In any case, the surveys that have been revealed in recent days show a participation of between 60 and 80% in which the increase will be 75 basic points (bp) or 0.75 percentage points, until taking the cost of the principal monetary policy instrument at 3.75%.
Those who consider that the increase will be 50 bp or 100 bp will share the remaining shares.
Some analysts consider that after a variation of the inflation of 5.62%, in January the analyzed indicator will be above 6.17%, as shown by the Fedesarrollo Financial Opinion Survey.
For his part, yesterday the president of Asobancaria, Hernando José Gómez, assured that in the first quarter inflation will continue to rise and in March it would reach a peak of 7% per year and from then on it will begin to fall to settle at 4.6% at the end of the year.
He considered that the process of monetary normalization will continue, with which the interest rate of the Banco de la República would reach 5.75% at the end of 2022.
For Camilo Perezhead of economic research Bank of Bogota, the central scenario shows that today’s increase would be 75 bp, that is, an acceleration in rate increases compared to the two previous meetings in 2021.
This increase, he said, “It has an 80% chance of compliance, but in the remainder we see a risk that the Issuer rises 100 bp, that is, it accelerates that increase”.

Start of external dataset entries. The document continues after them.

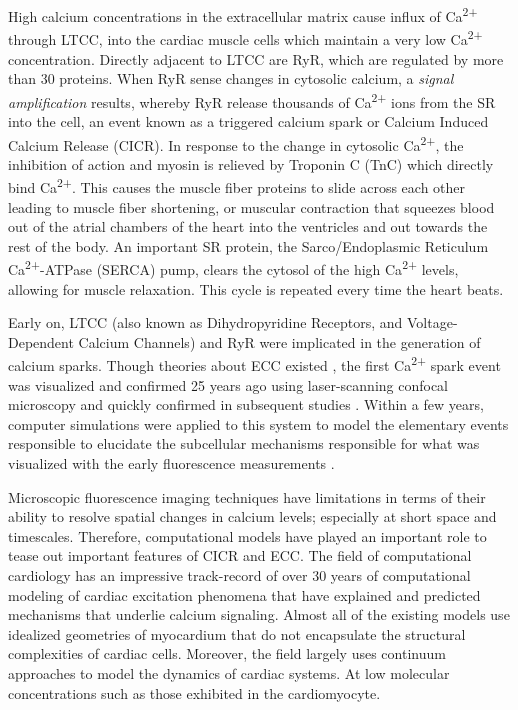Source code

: \documentclass[12pt]{ucsddissertation}
\begin{document}
High calcium concentrations in the extracellular matrix cause influx of Ca\textsuperscript{2+} through LTCC, into the cardiac muscle cells which maintain a very low Ca\textsuperscript{2+}  concentration. Directly adjacent to LTCC are RyR, which are regulated by more than 30 proteins\cite{Fill2002}. When RyR sense changes in cytosolic calcium, a \textit{signal amplification} results, whereby RyR release thousands of Ca\textsuperscript{2+} ions from the SR into the cell, an event known as a triggered calcium spark or Calcium Induced Calcium Release (CICR). In response to the change in cytosolic Ca\textsuperscript{2+}, the inhibition of action and myosin is relieved by Troponin C (TnC) which directly bind Ca\textsuperscript{2+}. This causes the muscle fiber proteins to slide across each other leading to muscle fiber shortening, or muscular contraction that squeezes blood out of the atrial chambers of the heart into the ventricles and out towards the rest of the body. An important SR protein, the Sarco/Endoplasmic Reticulum Ca\textsuperscript{2+}-ATPase (SERCA) pump, clears the cytosol of the high Ca\textsuperscript{2+} levels, allowing for muscle relaxation. This cycle is repeated every time the heart beats.

Early on, LTCC (also known as Dihydropyridine Receptors, and Voltage-Dependent Calcium Channels) \cite{Lu1994} and RyR \cite{Stern1999} were implicated in the generation of calcium sparks. Though theories about ECC existed \cite{Stern1992}, the first Ca\textsuperscript{2+} spark event was visualized and confirmed 25 years ago using laser-scanning confocal microscopy \cite{Cheng1993} and quickly confirmed in subsequent studies \cite{Cannell1994,Cannell1995}. Within a few years, computer simulations were applied to this system to model the elementary events responsible to elucidate the subcellular mechanisms responsible for what was visualized with the early fluorescence measurements \cite{Cannell1997}.

Microscopic fluorescence imaging techniques have limitations in terms of their ability to resolve spatial changes in calcium levels; especially at short space and timescales. Therefore, computational models have played an important role to tease out important features of CICR and ECC. The field of computational cardiology has an impressive track-record of over 30 years of computational modeling of cardiac excitation phenomena that have explained and predicted mechanisms that underlie calcium signaling\cite{Maleckar2017}. Almost all of the existing models use idealized geometries of myocardium that do not encapsulate the structural complexities of cardiac cells. Moreover, the field largely uses continuum approaches to model the dynamics of cardiac systems. At low molecular concentrations such as those exhibited in the cardiomyocyte.
\end{document}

And he notes that the factors that have changed in the last month were inflation and its expectations, which surprised upwards in December and that of January can come in the same way and that drives expectations, although he assures that the real-time indicators that uses the bank still points to a good economic performance this year.
For Edgar Jiménez, professor of Finance and of the Financial Laboratory of the Jorge Tadeo Lozano University, it is most likely that the rate hike will be 75 bp, although a significant proportion believes that it will be 100 bp.
In addition, he said that the bank will take into account that basic inflation will be close to 4%, close to the range, and it will be an argument for not raising it so strongly, not 100 but 75 bp.
Another factor that can mitigate a higher rise, he says, is that it could affect economic growth if it rises so strongly.
For its part, Wilson Tovar, Manager of Economic Research at Stocks & Securities he also expects him to go up 75 bps and a small chance of 100 bps.
He pointed out that inflation rose significantly and there is food pressure in January, additionally “the increase in wages also generates a psychological impact on producers to raise prices”.
He warned that an inflationary spiral could be very dangerous for Colombia and recalled that the Issuer must look at the wide trade deficit that the country has.
But he said he should consider the economy healthy and the 3% rate, with 5.62% inflation as expansionary, and then he should try to strike a more contractionary tone.
Analysts said that President Iván Duque’s call to the Board to have “finesse” when raising the rate is unnecessary because the entity is responsible for its decisions.